360° Security Engineering für Ihr IT-Sicherheitskonzept

Wir führen seit 2002 die IT-Sicherheitsüberprüfungen innerhalb der Fraunhofer-Gesellschaft durch und beraten die IT-Sicherheitskoordination. Hierbei werden sowohl Fraunhofer-Einrichtungen als auch zentrale Dienste der Fraunhofer-Gesellschaft überprüft. Unser Security Engineering und die regelmäßigen Überprüfungen werden hierbei kontinuierlich weiterentwickelt und orientieren sich an der ISO27000-Reihe.

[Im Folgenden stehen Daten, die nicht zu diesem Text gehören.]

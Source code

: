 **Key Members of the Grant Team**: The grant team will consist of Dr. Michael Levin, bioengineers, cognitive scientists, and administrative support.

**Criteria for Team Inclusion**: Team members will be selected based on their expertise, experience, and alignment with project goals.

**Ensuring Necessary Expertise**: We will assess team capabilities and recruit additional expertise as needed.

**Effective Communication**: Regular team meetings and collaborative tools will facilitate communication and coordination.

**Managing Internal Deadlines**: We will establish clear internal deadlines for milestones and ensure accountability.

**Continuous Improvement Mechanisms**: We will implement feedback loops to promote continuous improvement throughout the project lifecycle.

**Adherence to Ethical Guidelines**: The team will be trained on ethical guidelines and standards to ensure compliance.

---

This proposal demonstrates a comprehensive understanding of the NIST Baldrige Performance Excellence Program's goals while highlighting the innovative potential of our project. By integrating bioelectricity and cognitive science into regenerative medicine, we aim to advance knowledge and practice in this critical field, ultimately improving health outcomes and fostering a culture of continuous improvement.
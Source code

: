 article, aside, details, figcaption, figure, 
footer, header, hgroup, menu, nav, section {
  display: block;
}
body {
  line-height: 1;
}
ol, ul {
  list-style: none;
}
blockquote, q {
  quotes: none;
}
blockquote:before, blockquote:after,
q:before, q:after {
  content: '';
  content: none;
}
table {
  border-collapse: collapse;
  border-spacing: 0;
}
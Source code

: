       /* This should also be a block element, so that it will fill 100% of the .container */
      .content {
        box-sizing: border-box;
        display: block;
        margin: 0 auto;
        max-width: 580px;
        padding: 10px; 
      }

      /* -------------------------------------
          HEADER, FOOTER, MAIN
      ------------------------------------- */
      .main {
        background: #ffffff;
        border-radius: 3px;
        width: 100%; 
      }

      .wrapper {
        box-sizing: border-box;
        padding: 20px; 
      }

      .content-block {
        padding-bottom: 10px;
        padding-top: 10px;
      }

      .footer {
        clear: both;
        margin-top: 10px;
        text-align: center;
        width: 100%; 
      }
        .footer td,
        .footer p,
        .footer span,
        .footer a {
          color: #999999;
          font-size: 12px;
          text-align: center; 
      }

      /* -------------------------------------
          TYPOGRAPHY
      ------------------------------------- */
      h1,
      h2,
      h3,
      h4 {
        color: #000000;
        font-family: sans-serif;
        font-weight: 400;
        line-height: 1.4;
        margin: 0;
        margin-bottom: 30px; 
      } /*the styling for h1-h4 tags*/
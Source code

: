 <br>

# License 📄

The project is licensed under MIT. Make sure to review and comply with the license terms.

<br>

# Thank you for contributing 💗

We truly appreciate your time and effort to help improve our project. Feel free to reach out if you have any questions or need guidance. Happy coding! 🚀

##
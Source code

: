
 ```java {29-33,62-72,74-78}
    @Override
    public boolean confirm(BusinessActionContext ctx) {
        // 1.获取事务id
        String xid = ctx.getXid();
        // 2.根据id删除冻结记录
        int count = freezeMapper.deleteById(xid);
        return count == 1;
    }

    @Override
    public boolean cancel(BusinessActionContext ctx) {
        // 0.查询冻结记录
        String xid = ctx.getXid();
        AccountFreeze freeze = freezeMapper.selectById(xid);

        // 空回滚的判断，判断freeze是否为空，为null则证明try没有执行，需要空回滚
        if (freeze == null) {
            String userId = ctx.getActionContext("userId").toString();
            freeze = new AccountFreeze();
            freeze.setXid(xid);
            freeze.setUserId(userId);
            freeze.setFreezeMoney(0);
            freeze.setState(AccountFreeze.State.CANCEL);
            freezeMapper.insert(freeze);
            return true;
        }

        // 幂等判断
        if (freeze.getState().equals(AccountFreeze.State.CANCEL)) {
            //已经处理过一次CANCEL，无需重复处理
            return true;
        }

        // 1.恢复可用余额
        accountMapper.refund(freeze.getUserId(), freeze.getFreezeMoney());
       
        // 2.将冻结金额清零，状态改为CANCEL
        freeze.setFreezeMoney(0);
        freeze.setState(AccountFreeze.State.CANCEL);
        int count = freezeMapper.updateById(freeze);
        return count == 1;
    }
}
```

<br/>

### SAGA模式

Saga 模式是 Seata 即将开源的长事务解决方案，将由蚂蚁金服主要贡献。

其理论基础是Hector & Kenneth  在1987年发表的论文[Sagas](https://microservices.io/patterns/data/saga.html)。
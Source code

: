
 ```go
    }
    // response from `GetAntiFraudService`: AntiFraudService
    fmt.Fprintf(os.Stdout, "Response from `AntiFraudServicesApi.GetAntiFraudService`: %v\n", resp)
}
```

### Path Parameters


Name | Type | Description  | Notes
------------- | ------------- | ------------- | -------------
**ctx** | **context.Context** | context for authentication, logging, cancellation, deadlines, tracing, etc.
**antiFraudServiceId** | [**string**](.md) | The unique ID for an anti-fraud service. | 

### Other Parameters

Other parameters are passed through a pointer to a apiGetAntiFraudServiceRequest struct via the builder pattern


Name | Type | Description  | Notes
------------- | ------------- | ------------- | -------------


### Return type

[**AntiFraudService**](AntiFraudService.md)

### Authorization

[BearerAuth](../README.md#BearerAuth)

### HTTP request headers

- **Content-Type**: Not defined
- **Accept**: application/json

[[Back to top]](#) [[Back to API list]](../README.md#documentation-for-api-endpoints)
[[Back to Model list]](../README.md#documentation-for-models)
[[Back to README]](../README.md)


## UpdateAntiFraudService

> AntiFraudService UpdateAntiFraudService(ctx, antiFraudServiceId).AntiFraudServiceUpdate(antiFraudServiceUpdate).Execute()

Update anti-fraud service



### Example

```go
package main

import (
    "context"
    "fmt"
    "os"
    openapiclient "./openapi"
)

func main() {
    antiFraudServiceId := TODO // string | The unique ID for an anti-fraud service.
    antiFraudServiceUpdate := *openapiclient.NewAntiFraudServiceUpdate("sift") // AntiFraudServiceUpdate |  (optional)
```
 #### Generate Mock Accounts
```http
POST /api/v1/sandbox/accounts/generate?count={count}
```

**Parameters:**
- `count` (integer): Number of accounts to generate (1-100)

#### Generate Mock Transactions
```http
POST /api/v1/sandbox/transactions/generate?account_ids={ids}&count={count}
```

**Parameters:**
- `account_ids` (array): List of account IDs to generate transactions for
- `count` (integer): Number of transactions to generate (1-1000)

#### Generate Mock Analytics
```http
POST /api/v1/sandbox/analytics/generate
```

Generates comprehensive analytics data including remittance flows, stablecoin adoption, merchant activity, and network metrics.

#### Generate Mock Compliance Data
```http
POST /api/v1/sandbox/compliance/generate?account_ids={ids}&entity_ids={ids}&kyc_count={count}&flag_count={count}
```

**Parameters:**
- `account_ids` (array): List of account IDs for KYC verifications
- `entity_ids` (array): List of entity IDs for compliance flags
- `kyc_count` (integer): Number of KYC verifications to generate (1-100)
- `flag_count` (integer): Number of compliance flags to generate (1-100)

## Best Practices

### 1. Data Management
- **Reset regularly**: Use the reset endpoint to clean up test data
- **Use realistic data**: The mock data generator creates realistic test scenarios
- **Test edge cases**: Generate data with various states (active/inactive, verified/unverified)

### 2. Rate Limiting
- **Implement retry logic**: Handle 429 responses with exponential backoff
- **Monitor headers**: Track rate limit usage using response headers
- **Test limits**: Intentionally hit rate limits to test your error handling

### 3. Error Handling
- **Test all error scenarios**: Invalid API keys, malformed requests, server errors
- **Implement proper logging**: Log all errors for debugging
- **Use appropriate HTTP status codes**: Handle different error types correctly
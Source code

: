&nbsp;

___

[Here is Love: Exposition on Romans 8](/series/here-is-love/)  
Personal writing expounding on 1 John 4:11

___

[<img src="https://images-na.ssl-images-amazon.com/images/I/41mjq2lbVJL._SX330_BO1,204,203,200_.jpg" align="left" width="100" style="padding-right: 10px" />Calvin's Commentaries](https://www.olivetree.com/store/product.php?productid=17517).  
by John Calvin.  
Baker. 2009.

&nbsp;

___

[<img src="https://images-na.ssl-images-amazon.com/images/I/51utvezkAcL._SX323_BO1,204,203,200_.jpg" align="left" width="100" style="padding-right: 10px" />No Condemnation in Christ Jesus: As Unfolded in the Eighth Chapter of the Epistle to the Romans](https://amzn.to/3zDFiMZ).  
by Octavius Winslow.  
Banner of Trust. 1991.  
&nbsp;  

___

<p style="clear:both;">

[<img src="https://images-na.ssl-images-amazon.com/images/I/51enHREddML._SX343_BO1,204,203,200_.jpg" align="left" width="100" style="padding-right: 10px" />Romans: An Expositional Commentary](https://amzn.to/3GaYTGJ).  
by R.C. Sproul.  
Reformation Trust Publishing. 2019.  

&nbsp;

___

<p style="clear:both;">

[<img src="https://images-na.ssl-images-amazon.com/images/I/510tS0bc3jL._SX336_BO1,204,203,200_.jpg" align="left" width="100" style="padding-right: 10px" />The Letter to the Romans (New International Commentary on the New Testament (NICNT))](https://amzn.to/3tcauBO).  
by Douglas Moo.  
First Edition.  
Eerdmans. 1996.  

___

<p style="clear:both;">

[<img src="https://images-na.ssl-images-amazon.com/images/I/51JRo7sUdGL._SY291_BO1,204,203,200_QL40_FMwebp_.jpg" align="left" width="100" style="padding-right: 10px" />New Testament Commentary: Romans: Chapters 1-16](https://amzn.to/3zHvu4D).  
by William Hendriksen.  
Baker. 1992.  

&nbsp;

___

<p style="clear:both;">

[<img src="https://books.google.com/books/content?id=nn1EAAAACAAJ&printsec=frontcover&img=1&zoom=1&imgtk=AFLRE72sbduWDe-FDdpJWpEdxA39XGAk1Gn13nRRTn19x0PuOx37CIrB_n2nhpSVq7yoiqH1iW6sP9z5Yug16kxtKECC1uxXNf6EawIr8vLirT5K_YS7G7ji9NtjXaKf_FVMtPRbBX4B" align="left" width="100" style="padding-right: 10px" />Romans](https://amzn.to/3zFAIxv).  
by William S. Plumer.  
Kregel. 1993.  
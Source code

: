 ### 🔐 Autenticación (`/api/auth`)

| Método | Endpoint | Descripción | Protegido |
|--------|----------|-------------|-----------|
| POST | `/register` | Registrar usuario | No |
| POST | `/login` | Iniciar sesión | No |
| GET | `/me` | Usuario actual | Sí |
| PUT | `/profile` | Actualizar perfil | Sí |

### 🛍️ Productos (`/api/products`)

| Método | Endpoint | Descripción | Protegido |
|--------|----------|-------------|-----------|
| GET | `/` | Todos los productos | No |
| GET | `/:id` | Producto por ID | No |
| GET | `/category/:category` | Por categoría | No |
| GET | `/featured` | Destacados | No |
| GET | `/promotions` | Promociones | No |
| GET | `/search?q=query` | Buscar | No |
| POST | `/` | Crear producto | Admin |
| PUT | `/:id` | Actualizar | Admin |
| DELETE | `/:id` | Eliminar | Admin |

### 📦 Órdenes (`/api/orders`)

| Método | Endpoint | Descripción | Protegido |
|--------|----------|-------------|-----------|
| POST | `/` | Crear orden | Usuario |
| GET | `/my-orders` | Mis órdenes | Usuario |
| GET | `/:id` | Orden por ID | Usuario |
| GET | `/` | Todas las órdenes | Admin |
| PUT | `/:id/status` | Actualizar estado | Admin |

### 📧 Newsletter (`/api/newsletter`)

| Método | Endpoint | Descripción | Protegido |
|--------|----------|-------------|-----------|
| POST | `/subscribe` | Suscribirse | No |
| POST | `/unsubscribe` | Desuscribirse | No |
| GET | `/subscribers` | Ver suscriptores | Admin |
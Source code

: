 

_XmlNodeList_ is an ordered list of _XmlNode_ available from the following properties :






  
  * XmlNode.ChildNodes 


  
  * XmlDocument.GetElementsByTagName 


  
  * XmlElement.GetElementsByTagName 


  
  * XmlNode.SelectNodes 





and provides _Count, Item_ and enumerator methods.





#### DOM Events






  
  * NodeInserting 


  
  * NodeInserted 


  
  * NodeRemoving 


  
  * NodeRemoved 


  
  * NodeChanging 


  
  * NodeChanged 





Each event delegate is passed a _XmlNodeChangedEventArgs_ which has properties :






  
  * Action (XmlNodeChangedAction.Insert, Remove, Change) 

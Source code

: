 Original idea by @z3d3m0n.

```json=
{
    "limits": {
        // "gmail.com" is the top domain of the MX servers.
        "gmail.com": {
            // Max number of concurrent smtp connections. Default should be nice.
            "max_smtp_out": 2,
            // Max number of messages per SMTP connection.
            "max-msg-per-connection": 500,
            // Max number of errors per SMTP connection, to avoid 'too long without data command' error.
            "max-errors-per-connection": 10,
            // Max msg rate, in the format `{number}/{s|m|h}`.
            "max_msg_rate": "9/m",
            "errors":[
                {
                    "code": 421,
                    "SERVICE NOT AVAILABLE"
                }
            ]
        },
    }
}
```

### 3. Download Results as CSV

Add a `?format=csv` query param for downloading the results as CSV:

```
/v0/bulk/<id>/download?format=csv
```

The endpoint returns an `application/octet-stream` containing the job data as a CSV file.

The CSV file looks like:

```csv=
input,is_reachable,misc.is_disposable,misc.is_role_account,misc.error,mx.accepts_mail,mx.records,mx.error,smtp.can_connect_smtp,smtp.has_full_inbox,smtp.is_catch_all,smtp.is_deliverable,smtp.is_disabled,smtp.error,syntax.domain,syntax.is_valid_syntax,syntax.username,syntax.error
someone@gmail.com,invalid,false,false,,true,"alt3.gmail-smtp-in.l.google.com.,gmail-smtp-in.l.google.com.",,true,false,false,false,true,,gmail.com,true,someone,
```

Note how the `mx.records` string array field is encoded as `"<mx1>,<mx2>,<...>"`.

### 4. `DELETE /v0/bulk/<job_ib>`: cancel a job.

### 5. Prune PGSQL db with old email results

Der aktuelle Prüfkatalog umfasst hierbei u.a. das Internetverbindungskonzept mit Perimeter-Router und Firewall, die Kommunikationsdienste und Core Network Services, Netzwerk, Virtualisierung, Datenspeicherung und Datensicherung, Client-Sicherheit und mobile Geräte und physische Sicherheit.

Neben diesen Punkten führen wir Netzwerkpenetrationstests durch. Hierzu wurde eine professionelle Tool Suite zum Scannen von Netzwerken und Diensten (Read-Team-Aktivitäten) aufgebaut. Dies umfasst neben der Identifizierung von Schwachstellen auch Vorschläge für geeignete Gegenmaßnahmen und die Härtung von Systemen und Diensten. Weiterhin haben wir Projekterfahrungen im Bereich »WebExploits«, Verwendung spezieller Suchmaschinen (Shodan, PunkSpider) und die Überprüfung hinsichtlich der Verwendung von SSL/TLS (inkl. X.509v2-Zertifikaten).

Im Bereich Security Assessment und Compliance Checks bewerten wir Produkte und Komponenten hinsichtlich Standardkonformität und Erfüllung von Sicherheitsanforderungen. Hierzu zählen bspw. die Erfüllung domänenspezifischer Sicherheitsstandards wie 21 CFR Part 11 oder der Nachweis ausreichender Resistenz gegen IT-Sicherheitsbedrohungen bis hin zur Einhaltung von Best Practices der IT-Sicherheit und Vermeidung bekannter Schwachstellen.

Zudem führen wir im Kundenauftrag Bedrohungsanalysen durch und unterstützen Kunden bei der Erhebung von Sicherheitsanforderungen. Hierzu stellen wir eine strukturierte und systematische Methode zur Erhebung von IT-Sicherheitsanforderungen zur Verfügung und begleiten den Prozess.

Weiterhin bewerten wir Technologien für bestimmte Anwendungskontexte (bspw. Einsatz in Cloud-Umgebungen) und unterstützen die Risikobewertung.

Daten und Dokumente (Kundendaten, IP, Personaldaten etc.) müssen adäquat geschützt werden. Dazu müssen diese klassifiziert werden, damit die richtigen Sicherheitsmaßnahmen greifen können. Klassifizierungsregeln sind festgelegt durch interne Regelungen (bspw. ISMS, Konzernvorgaben, Organisationsanweisungen) sowie durch externe Vorgaben (bspw. Gesetze).

Wir bieten Werkzeugunterstützung bei der Klassifikation Ihrer Dokumente durch die Erweiterung mit »MY DATA Control Technologies« für Microsoft Office. Unsere Komponenten unterstützen Sie bei der Dokumentenklassifizierung entsprechend den Unternehmensrichtlinien und automatisieren die Einhaltung von vorgeschriebenen Maßnahmen. Unsere Erweiterungen mit »MY DATA Control Technologies« unterstützen Microsoft Word, Excel, PowerPoint und Outlook.

Das Ziel, ein professionelles Security Engineering durchzuführen und ein IT-Sicherheitskonzept zu etablieren, ist nicht nur mit technischen Herausforderungen konfrontiert. In der Praxis gibt es immer wieder Spannungen zwischen Security und (der Optimierung von) Geschäftsprozessen. Dies liegt daran, dass nicht alle durch das Business oder den Anwender gewünschten Funktionen ohne weiteres umgesetzt werden können, da Sicherheitsbedenken oder -problematiken bestehen. Zum Beispiel ist eine umfassende Datenerhebung zur Prozessoptimierung sinnvoll, gefährdet aber ggf. die Privatsphäre der Mitarbeiter oder Nutzer.

Unsere Experten vermitteln im genannten Spannungsfeld. Sie erheben dazu die Anforderungen und Bedenken beider Seiten. Sie erarbeiten Lösungsalternativen als nachvollziehbare Entscheidungsgrundlage und vermitteln zwischen den Parteien. Wir verfügen über umfassende Kompetenzen bspw. in den Bereichen User Experience und Security aus mehr als 15 Jahren gemeinsamer Projektarbeit.